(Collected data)

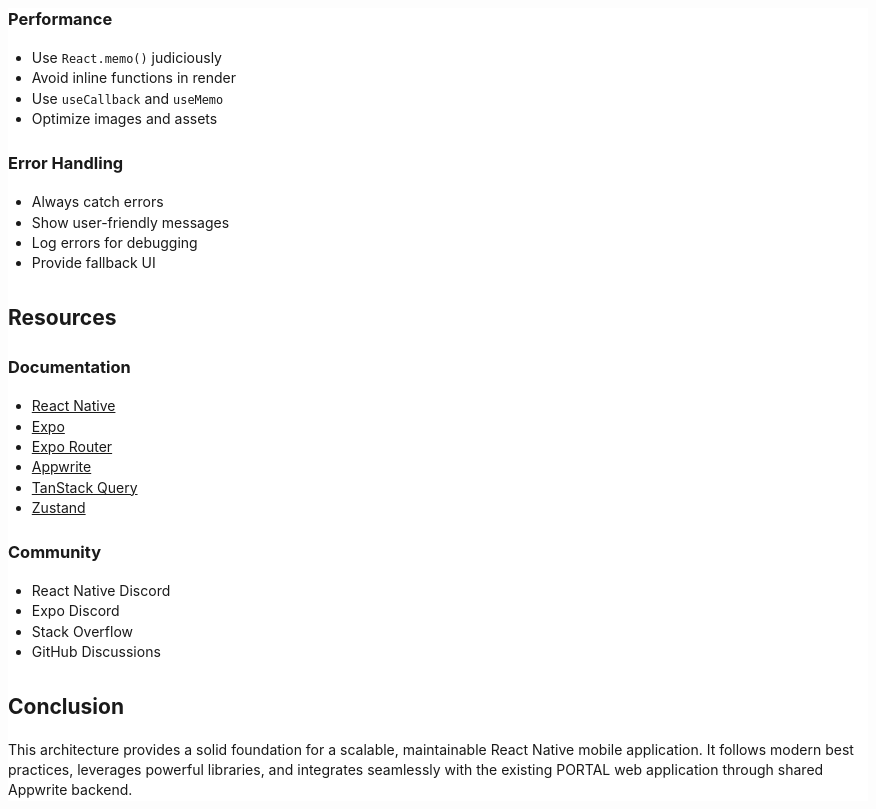 ### Performance
- Use `React.memo()` judiciously
- Avoid inline functions in render
- Use `useCallback` and `useMemo`
- Optimize images and assets

### Error Handling
- Always catch errors
- Show user-friendly messages
- Log errors for debugging
- Provide fallback UI

## Resources

### Documentation
- [React Native](https://reactnative.dev/)
- [Expo](https://docs.expo.dev/)
- [Expo Router](https://docs.expo.dev/router/introduction/)
- [Appwrite](https://appwrite.io/docs)
- [TanStack Query](https://tanstack.com/query/latest)
- [Zustand](https://github.com/pmndrs/zustand)

### Community
- React Native Discord
- Expo Discord
- Stack Overflow
- GitHub Discussions

## Conclusion

This architecture provides a solid foundation for a scalable, maintainable React Native mobile application. It follows modern best practices, leverages powerful libraries, and integrates seamlessly with the existing PORTAL web application through shared Appwrite backend.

[Work task]: Please return every record above exactly, but leave out the pictures.

[Result of the task]:
 ### Performance
- Use `React.memo()` judiciously
- Avoid inline functions in render
- Use `useCallback` and `useMemo`
- Optimize images and assets

### Error Handling
- Always catch errors
- Show user-friendly messages
- Log errors for debugging
- Provide fallback UI

## Resources

### Documentation
- [React Native](https://reactnative.dev/)
- [Expo](https://docs.expo.dev/)
- [Expo Router](https://docs.expo.dev/router/introduction/)
- [Appwrite](https://appwrite.io/docs)
- [TanStack Query](https://tanstack.com/query/latest)
- [Zustand](https://github.com/pmndrs/zustand)

### Community
- React Native Discord
- Expo Discord
- Stack Overflow
- GitHub Discussions

## Conclusion

This architecture provides a solid foundation for a scalable, maintainable React Native mobile application. It follows modern best practices, leverages powerful libraries, and integrates seamlessly with the existing PORTAL web application through shared Appwrite backend.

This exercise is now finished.